● Sayd-ı hestî, bî dâm-ı nistî mutasavver ve sûret pezîr değildir. [Varlık avı, yokluk tuzağı olmadan tasavvur edilemez ve zuhûr etmez.] [İnsan kendini yok bilmedikçe, Allahü teâlâya kavuşamaz]. 6/120.
● Zarûretler, mahzûrları [harâmlığı] ortadan kaldırır, mubâh kılar. 5/37. [Hak Sözün Vesîkaları: 337.]
● Da yedeke alâ füâdike fe innel kalbe yeskünü lil halâli. [Elini kalbinin üzerine koy! Halâl için muhakkak kalb sâkin olur.] 5/110. [Cevâb Veremedi: 349, Fâideli Bilgiler: 169.]

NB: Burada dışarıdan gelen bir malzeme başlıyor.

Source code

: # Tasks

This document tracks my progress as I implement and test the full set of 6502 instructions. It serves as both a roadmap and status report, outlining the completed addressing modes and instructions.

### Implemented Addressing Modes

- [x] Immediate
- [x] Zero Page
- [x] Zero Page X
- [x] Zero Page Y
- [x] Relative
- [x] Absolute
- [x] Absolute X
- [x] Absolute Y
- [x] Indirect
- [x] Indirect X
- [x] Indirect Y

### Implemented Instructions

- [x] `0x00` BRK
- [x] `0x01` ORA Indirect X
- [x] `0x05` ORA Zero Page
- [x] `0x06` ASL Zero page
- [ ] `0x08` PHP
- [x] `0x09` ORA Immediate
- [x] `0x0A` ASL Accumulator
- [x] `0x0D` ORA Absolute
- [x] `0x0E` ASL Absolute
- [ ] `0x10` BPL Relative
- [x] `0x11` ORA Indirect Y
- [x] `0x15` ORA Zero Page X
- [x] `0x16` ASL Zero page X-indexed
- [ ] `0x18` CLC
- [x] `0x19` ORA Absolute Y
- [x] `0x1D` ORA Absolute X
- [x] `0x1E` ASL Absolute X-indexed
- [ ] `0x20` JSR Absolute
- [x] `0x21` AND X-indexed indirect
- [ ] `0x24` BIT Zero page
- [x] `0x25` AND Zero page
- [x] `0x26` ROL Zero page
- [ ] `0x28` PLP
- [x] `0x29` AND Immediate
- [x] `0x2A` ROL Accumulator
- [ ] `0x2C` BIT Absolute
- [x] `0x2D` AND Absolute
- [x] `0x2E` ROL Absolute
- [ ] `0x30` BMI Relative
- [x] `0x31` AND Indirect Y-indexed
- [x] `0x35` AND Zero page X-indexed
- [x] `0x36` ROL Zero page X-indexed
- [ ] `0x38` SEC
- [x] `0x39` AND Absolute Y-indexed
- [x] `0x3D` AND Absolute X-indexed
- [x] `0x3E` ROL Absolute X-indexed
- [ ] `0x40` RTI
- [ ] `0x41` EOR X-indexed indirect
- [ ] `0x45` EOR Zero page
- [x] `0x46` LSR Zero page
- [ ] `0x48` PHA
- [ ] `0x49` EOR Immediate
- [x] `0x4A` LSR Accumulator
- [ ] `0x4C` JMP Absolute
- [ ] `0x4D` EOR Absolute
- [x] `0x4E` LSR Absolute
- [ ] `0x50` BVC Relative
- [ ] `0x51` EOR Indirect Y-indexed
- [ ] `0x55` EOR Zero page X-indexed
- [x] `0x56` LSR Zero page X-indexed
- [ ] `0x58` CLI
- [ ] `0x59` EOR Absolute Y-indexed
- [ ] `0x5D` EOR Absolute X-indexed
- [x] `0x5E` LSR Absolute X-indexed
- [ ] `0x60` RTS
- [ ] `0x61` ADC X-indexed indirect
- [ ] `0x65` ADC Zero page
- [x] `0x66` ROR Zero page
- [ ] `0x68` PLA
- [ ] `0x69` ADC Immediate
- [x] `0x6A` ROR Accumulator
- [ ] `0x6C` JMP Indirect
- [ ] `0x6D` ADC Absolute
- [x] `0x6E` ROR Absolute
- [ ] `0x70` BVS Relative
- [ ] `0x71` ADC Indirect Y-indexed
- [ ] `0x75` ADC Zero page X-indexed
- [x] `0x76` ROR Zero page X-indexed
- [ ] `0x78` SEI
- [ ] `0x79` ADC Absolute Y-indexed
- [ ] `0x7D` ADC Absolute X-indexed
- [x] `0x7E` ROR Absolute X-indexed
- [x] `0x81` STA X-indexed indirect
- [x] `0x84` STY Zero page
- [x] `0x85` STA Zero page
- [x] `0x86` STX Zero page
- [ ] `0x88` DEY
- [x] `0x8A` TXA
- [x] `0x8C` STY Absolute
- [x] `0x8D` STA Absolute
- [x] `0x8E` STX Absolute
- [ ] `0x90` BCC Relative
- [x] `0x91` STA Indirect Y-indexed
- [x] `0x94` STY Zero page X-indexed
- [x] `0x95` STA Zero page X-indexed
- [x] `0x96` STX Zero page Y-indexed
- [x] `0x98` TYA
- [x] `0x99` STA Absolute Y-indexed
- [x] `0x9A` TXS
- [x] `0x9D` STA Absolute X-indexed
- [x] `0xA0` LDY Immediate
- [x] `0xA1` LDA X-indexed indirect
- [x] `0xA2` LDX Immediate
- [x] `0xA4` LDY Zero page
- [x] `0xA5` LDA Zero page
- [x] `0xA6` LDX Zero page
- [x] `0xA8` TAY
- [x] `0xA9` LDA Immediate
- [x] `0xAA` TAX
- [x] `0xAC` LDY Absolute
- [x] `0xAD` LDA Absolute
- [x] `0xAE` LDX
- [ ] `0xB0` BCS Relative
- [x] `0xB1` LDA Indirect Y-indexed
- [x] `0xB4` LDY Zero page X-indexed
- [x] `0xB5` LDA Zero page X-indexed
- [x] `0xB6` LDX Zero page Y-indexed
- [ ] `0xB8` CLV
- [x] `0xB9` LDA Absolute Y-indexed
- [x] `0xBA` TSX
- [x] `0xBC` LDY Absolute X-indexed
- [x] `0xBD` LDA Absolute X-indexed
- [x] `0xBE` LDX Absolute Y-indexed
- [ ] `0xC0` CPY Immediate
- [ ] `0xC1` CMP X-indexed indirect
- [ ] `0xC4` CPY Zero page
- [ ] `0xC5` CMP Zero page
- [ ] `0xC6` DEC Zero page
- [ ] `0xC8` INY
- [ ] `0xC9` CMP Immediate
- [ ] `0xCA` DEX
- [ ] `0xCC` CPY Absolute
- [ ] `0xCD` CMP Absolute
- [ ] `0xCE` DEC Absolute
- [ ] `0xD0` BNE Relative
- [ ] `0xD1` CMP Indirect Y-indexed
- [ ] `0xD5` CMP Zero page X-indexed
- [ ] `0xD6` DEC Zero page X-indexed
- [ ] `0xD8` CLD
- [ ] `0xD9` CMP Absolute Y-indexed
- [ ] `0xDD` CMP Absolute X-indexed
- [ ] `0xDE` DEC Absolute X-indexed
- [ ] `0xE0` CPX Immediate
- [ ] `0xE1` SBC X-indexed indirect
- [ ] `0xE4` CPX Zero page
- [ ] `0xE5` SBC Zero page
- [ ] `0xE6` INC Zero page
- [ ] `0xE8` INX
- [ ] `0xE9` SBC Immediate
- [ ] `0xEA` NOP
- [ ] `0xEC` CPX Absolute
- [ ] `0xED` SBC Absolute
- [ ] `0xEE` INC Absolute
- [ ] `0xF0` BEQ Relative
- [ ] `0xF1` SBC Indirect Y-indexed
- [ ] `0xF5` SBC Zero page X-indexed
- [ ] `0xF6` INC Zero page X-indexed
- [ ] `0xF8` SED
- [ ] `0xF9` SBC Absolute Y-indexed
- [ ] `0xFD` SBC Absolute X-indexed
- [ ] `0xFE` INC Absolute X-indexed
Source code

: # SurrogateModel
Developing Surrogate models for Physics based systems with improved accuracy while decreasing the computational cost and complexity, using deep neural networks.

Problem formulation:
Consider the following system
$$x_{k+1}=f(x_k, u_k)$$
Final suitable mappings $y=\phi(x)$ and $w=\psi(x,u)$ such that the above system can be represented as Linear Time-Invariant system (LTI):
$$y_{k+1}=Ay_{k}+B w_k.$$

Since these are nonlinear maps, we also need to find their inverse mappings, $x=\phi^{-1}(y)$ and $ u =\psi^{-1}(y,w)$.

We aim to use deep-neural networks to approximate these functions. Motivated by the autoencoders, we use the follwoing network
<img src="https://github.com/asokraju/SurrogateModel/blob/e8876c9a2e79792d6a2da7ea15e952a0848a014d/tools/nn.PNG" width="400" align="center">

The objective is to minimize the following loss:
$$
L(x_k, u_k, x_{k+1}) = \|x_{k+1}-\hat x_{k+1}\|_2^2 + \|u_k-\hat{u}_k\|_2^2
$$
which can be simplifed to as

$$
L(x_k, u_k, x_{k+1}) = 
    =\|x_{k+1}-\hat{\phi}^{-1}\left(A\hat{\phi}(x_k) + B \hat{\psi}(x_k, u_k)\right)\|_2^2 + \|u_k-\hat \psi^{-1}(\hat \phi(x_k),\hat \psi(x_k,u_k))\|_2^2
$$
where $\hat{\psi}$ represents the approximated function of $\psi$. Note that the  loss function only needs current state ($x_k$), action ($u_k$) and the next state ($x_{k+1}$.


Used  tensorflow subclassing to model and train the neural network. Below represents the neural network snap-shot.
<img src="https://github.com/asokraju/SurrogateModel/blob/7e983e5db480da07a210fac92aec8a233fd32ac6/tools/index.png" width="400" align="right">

● Dalâlet erdında [kâfir ülkesinde] bir kimseyi irşâd eylemek sadakadır. 4/147.[Herkese Lâzım Olan Îmân: 141, Cevâb Veremedi: 342.]
– T –
● Tâife-i aliyyenin sevenleri, onlar ile berâberdir ve husûsî hâllerine mahrem ve ortaklardır. 4/198.
● Bir tâifenin gördüğü dünyâ [bakdığı dünyâ çöplükleridir] ve bir gürûhun tama’ etdiği [arzû etdiği] âhıret ni’metleridir ve bir fırkanın dahî himmeti, Allahü teâlâya teveccühdür. 4/8.
● Tâ’âtı, Hak teâlânın rahmetinin eseri ve Onun yardımı ile olduğu için bileler. 4/92.
● Tâ’âti güzel yapmak, fenâ hâsıl olmadan müyesser olmaz. 5/100.
● Tâ’ât ve zikr vazîfeleri ile meşgûl olalar. Ve muhâliflerin sohbetinden de uzak durup, kaçalar ve islâmiyyetin yasak etdiklerinden perhîz [kaçarak] ve Allahü teâlânın mekrinden korkup ve titreyip, kendi amelinden üzüntülü olalar ve ameli de terk eylemiyeler. Amel et, istigfâr et. Ve Hak teâlânın fadlına i’timâd ve Peygamberin sünneti üzere istikâmeti alışkanlık hâle getireler. 5/4.
● Tâlibe gerekdir ki, herşeyden geçip, bu büyüklerin sohbetini tercîh eyleye. Ve taleb vâsıtalarında cânını harcıya [can fedâ ede]. Kendine istirahât vermiye. Ve üzüntülü ve arzûlu ola. 5/46.